When I woke up this morning I was sick.
I have the headache, body ache, sore throat, runny nose stuff.
I woke up this morning I just wanted to feel sorry for Doug. I wanted Nicole and the kids to feel sorry for Doug. I wanted to have my own little pity party for Doug, because I was sick. The good news is that no one in the family was going to allow me to have that party and if I was going to have that party it was going to be a party for one and after I did the things that had to be done.
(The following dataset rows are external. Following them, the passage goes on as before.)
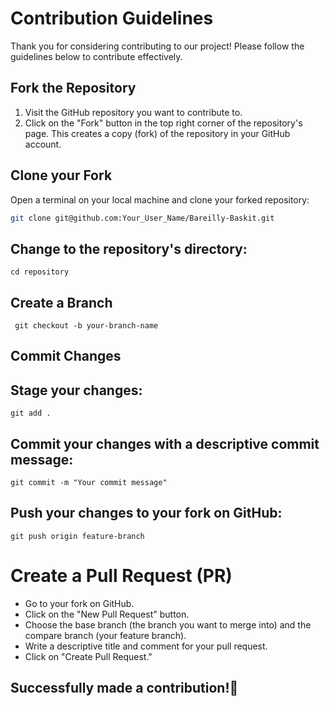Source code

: # Contribution Guidelines

Thank you for considering contributing to our project! Please follow the guidelines below to contribute effectively.


## Fork the Repository

1. Visit the GitHub repository you want to contribute to.
2. Click on the "Fork" button in the top right corner of the repository's page. This creates a copy (fork) of the repository in your GitHub account.

## Clone your Fork

Open a terminal on your local machine and clone your forked repository:

```bash
git clone git@github.com:Your_User_Name/Bareilly-Baskit.git
```

## Change to the repository's directory:
 
```cd repository```

## Create a Branch
``` git checkout -b your-branch-name```

## Commit Changes

## Stage your changes:
```git add .```

## Commit your changes with a descriptive commit message:
```git commit -m "Your commit message"```

## Push your changes to your fork on GitHub:
```git push origin feature-branch```

# Create a Pull Request (PR)
* Go to your fork on GitHub.
* Click on the "New Pull Request" button.
* Choose the base branch (the branch you want to merge into) and the compare branch (your feature branch).
* Write a descriptive title and comment for your pull request.
* Click on "Create Pull Request."

## Successfully made a contribution!🎉

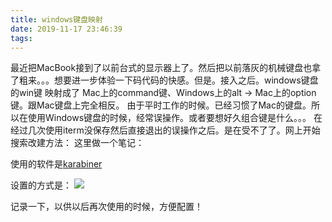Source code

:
 ```yaml
---
title: windows键盘映射
date: 2019-11-17 23:46:39
tags:
---
```



最近把MacBook接到了以前台式的显示器上了。然后把以前落灰的机械键盘也拿了粗来。。。想要进一步体验一下码代码的快感。但是。接入之后。windows键盘的win键 映射成了 Mac上的command键、Windows上的alt -> Mac上的option键。跟Mac键盘上完全相反。
由于平时工作的时候。已经习惯了Mac的键盘。所以在使用Windows键盘的时候，经常误操作。或者要想好久组合键是什么。。。
在经过几次使用iterm没保存然后直接退出的误操作之后。是在受不了了。网上开始搜索改建方法：
这里做一个笔记：

使用的软件是[karabiner](https://pqrs.org/osx/karabiner/index.html)

设置的方式是：
![](https://upload-images.jianshu.io/upload_images/1241385-0962c78e838532ff.png?imageMogr2/auto-orient/strip%7CimageView2/2/w/1240)

记录一下，以供以后再次使用的时候，方便配置！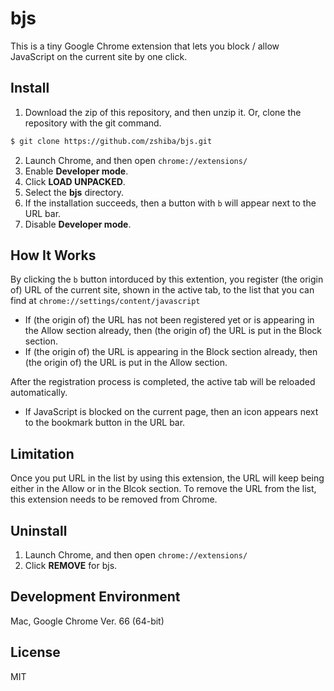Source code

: # bjs
This is a tiny Google Chrome extension that lets you block / allow JavaScript on the current site by one click.

## Install 
1. Download the zip of this repository, and then unzip it. Or, clone the repository with the git command.
```bash
$ git clone https://github.com/zshiba/bjs.git
```
2. Launch Chrome, and then open `chrome://extensions/`
3. Enable **Developer mode**.
4. Click **LOAD UNPACKED**.
5. Select the **bjs** directory.
6. If the installation succeeds, then a button with `b` will appear next to the URL bar.
7. Disable **Developer mode**.

## How It Works
By clicking the `b` button intorduced by this extention, you register (the origin of) URL of the current site, shown in the active tab, to the list that you can find at `chrome://settings/content/javascript`

* If (the origin of) the URL has not been registered yet or is appearing in the Allow section already, then (the origin of) the URL is put in the Block section.
* If (the origin of) the URL is appearing in the Block section already, then (the origin of) the URL is put in the Allow section.

After the registration process is completed, the active tab will be reloaded automatically.
* If JavaScript is blocked on the current page, then an icon appears next to the bookmark button in the URL bar.


## Limitation
Once you put URL in the list by using this extension, the URL will keep being either in the Allow or in the Blcok section. To remove the URL from the list, this extension needs to be removed from Chrome.

## Uninstall
1. Launch Chrome, and then open `chrome://extensions/`
2. Click **REMOVE** for bjs.

## Development Environment
Mac, Google Chrome Ver. 66 (64-bit)

## License
MIT
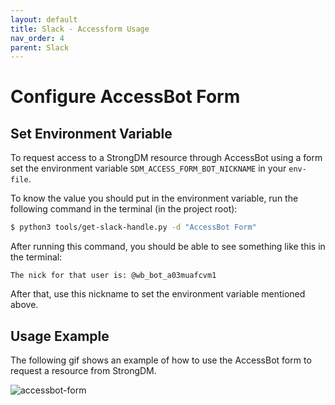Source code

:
 ```yaml
---
layout: default
title: Slack - Accessform Usage
nav_order: 4
parent: Slack
---
```


# Configure AccessBot Form

## Set Environment Variable

To request access to a StrongDM resource through AccessBot using a form set the environment variable `SDM_ACCESS_FORM_BOT_NICKNAME` in your `env-file`.

To know the value you should put in the environment variable, run the following command in the terminal (in the project root):

```bash
$ python3 tools/get-slack-handle.py -d "AccessBot Form" 
```
After running this command, you should be able to see something like this in the terminal:

```
The nick for that user is: @wb_bot_a03muafcvm1
```

After that, use this nickname to set the environment variable mentioned above.

## Usage Example

The following gif shows an example of how to use the AccessBot form to request a resource from StrongDM.

![accessbot-form](https://user-images.githubusercontent.com/82273420/163173633-243771d8-a31c-4f79-aaf6-102eb4265286.gif)
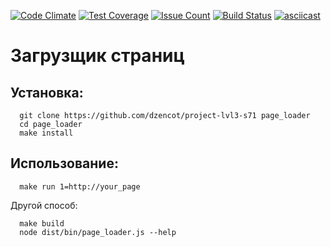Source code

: [![Code
Climate](https://lima.codeclimate.com/github/dzencot/project-lvl3-s71/badges/gpa.svg)](https://lima.codeclimate.com/github/dzencot/project-lvl3-s71)
[![Test
Coverage](https://lima.codeclimate.com/github/dzencot/project-lvl3-s71/badges/coverage.svg)](https://lima.codeclimate.com/github/dzencot/project-lvl3-s71/coverage)
[![Issue
Count](https://lima.codeclimate.com/github/dzencot/project-lvl3-s71/badges/issue_count.svg)](https://lima.codeclimate.com/github/dzencot/project-lvl3-s71)
[![Build
Status](https://travis-ci.org/dzencot/project-lvl3-s71.svg?branch=master)](https://travis-ci.org/dzencot/project-lvl3-s71)
[![asciicast](https://asciinema.org/a/4blo81bj4ogtxzisb88wb4w6e.png)](https://asciinema.org/a/4blo81bj4ogtxzisb88wb4w6e)
# Загрузщик страниц #
## Установка: ##
```
  git clone https://github.com/dzencot/project-lvl3-s71 page_loader
  cd page_loader
  make install
```
## Использование: ##
```
  make run 1=http://your_page
```
Другой способ:
```
  make build
  node dist/bin/page_loader.js --help
```

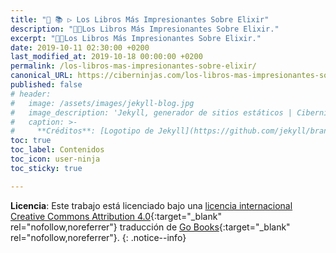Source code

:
 ```yaml
---
title: "🎁 📚 ▷ Los Libros Más Impresionantes Sobre Elixir"
description: "👨‍💻Los Libros Más Impresionantes Sobre Elixir."
excerpt: "👨‍💻Los Libros Más Impresionantes Sobre Elixir."
date: 2019-10-11 02:30:00 +0200
last_modified_at: 2019-10-18 00:00:00 +0200
permalink: /los-libros-mas-impresionantes-sobre-elixir/
canonical_URL: https://ciberninjas.com/los-libros-mas-impresionantes-sobre-elixir/
published: false
# header:
#   image: /assets/images/jekyll-blog.jpg
#   image_description: 'Jekyll, generador de sitios estáticos | Ciberninjas'
#   caption: >-
#     **Créditos**: [Logotipo de Jekyll](https://github.com/jekyll/brand) extraído del repositorio de Marketing de Jekyll. Edición y montaje de Elaboración Propia
toc: true
toc_label: Contenidos
toc_icon: user-ninja
toc_sticky: true

---
```


**Licencia**: Este trabajo está licenciado bajo una [licencia internacional Creative Commons Attribution 4.0](https://creativecommons.org/licenses/by/4.0/deed.es_ES){:target="_blank" rel="nofollow,noreferrer"} traducción de [Go Books](https://github.com/sger/ElixirBooks#awesome-elixir-books-){:target="_blank" rel="nofollow,noreferrer"}.
{: .notice--info}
This us usually how pity parties go. They are parties that we have all by ourselves because the focus of a pity party is us. I am sick. I want to feel sorry for me. I want others to pamper me. I want them to feel sorry for me. ME. ME. ME. It is MY party and I will cry if I want to. It is all about I, me, and my.

So, I woke up sick. No one wanted to join me for a pity party. I was focusing on poor me and then I read the 139th Psalm.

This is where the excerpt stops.